Les Suisses jouent aussi un rôle important dans l’introduction du football en France notamment à Marseille où le Stade Helvétique représente avant 1914 l’excellence footballistique. Le club composé de citoyens suisses s’adjuge en effet le titre de champion de France de l’Union des sociétés françaises de sports athlétiques (USFSA) en 1909 et 1911.
Toutefois, la diffusion du football-association dans des villes et auprès d’un public plus modeste s’accompagne aussi de la nationalisation du jeu.
Contestant l’entre-soi britannique du Standard et des Rovers, de jeunes Parisiens fondent des clubs ou des équipes qui se veulent nationales comme le Club français. Et, à la veille de la Grande Guerre, les victoires du Stade helvétique font débat au sein de l’USFSA : quelle est la valeur d’un titre de champion de France, s’il est remporté par des ressortissants d’un pays étranger ?

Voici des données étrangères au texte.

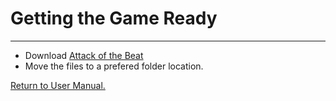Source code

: # __Getting the Game Ready__
___

* Download [Attack of the Beat](https://github.com/WrathOfRa/AotB/tree/master/Attack_of_the_Beat)
* Move the files to a prefered folder location.

[Return to User Manual.](https://github.com/WrathOfRa/AotB/tree/master/User_Manual.md)
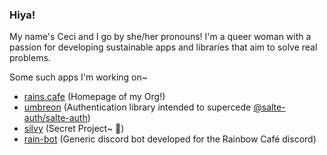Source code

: ### Hiya!

My name's Ceci and I go by she/her pronouns! 
I'm a queer woman with a passion for developing sustainable apps and libraries that aim to solve real problems.

Some such apps I'm working on~

- [rains.cafe](https://github.com/rain-cafe/rains.cafe) (Homepage of my Org!)
- [umbreon](https://github.com/rain-cafe/umbreon) (Authentication library intended to supercede [@salte-auth/salte-auth](https://github.com/salte-auth/salte-auth))
- [silvy](https://github.com/rain-cafe/rains.cafe) (Secret Project~ 🤫)
- [rain-bot](https://github.com/rain-cafe-xiv/rain-bot) (Generic discord bot developed for the Rainbow Café discord)

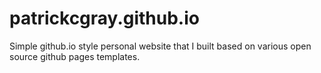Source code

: # patrickcgray.github.io

Simple github.io style personal website that I built based on various open source github pages templates.
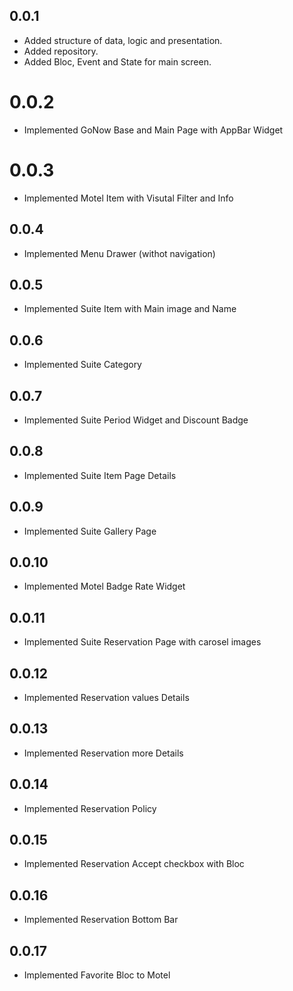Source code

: ## 0.0.1

* Added structure of data, logic and presentation.
* Added repository.
* Added Bloc, Event and State for main screen.

# 0.0.2

* Implemented GoNow Base and Main Page with AppBar Widget

# 0.0.3

* Implemented Motel Item with Visutal Filter and Info

## 0.0.4

* Implemented Menu Drawer (withot navigation)

## 0.0.5

* Implemented Suite Item with Main image and Name


## 0.0.6

* Implemented Suite Category

## 0.0.7

* Implemented Suite Period Widget and Discount Badge


## 0.0.8

* Implemented Suite Item Page Details

## 0.0.9

* Implemented Suite Gallery Page

## 0.0.10

* Implemented Motel Badge Rate Widget


## 0.0.11

* Implemented Suite Reservation Page with carosel images

## 0.0.12

* Implemented Reservation values Details 

## 0.0.13

* Implemented Reservation more Details 

## 0.0.14

* Implemented Reservation Policy

## 0.0.15

* Implemented Reservation Accept checkbox with Bloc

## 0.0.16

* Implemented Reservation Bottom Bar

## 0.0.17

* Implemented Favorite Bloc to Motel
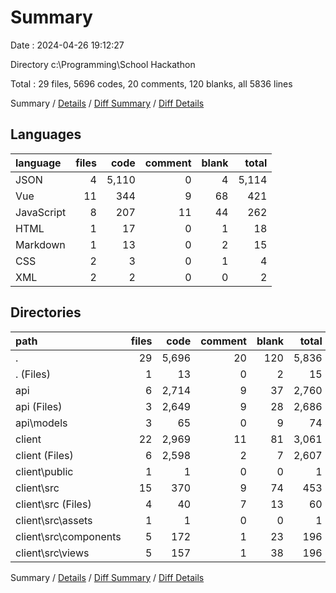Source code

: # Summary

Date : 2024-04-26 19:12:27

Directory c:\\Programming\\School Hackathon

Total : 29 files,  5696 codes, 20 comments, 120 blanks, all 5836 lines

Summary / [Details](details.md) / [Diff Summary](diff.md) / [Diff Details](diff-details.md)

## Languages
| language | files | code | comment | blank | total |
| :--- | ---: | ---: | ---: | ---: | ---: |
| JSON | 4 | 5,110 | 0 | 4 | 5,114 |
| Vue | 11 | 344 | 9 | 68 | 421 |
| JavaScript | 8 | 207 | 11 | 44 | 262 |
| HTML | 1 | 17 | 0 | 1 | 18 |
| Markdown | 1 | 13 | 0 | 2 | 15 |
| CSS | 2 | 3 | 0 | 1 | 4 |
| XML | 2 | 2 | 0 | 0 | 2 |

## Directories
| path | files | code | comment | blank | total |
| :--- | ---: | ---: | ---: | ---: | ---: |
| . | 29 | 5,696 | 20 | 120 | 5,836 |
| . (Files) | 1 | 13 | 0 | 2 | 15 |
| api | 6 | 2,714 | 9 | 37 | 2,760 |
| api (Files) | 3 | 2,649 | 9 | 28 | 2,686 |
| api\\models | 3 | 65 | 0 | 9 | 74 |
| client | 22 | 2,969 | 11 | 81 | 3,061 |
| client (Files) | 6 | 2,598 | 2 | 7 | 2,607 |
| client\\public | 1 | 1 | 0 | 0 | 1 |
| client\\src | 15 | 370 | 9 | 74 | 453 |
| client\\src (Files) | 4 | 40 | 7 | 13 | 60 |
| client\\src\\assets | 1 | 1 | 0 | 0 | 1 |
| client\\src\\components | 5 | 172 | 1 | 23 | 196 |
| client\\src\\views | 5 | 157 | 1 | 38 | 196 |

Summary / [Details](details.md) / [Diff Summary](diff.md) / [Diff Details](diff-details.md)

Le recrutement d’une élite professionnelle étrangère
Le spectacle du football se développe après la création de la Fédération française de football association (1919). Pour renforcer leurs effectifs, avant même l’instauration officielle du professionnalisme en 1932, les grands clubs vont chercher à l’étranger une main d’œuvre qualifiée qui fait alors cruellement défaut dans l’hexagone.
Après avoir fait appel à des Britanniques, comme l’entraîneur écossais Victor Gibson (FC Sète, SO Montpellier, Olympique de Marseille et FC Sochaux), les clubs français se tournent vers l’Europe centrale ou l’Amérique du Sud. Durant les années trente, les équipes professionnelles françaises comptent, selon les saisons, de 20 à 35% de footballeurs étrangers. Beaucoup sont naturalisés, les meilleurs renforçant les rangs de l’équipe de France à l’instar du gardien de but viennois Rudi Hiden ou son compatriote Auguste Jordan.
L’appel aux colonies
En 1931, Raoul Diagne, fils du député du Sénégal Blaise Diagne, est le premier footballeur noir à porter le maillot bleu. Il est rejoint dans les années trente par des joueurs nord-africains, dont le Marocain Larbi Ben Barek. Passé par l’Olympique de Marseille, le Stade Français et l’Atletico Madrid, celui que la presse surnomme "la perle noire" porte le maillot bleu de 1938 à 1954.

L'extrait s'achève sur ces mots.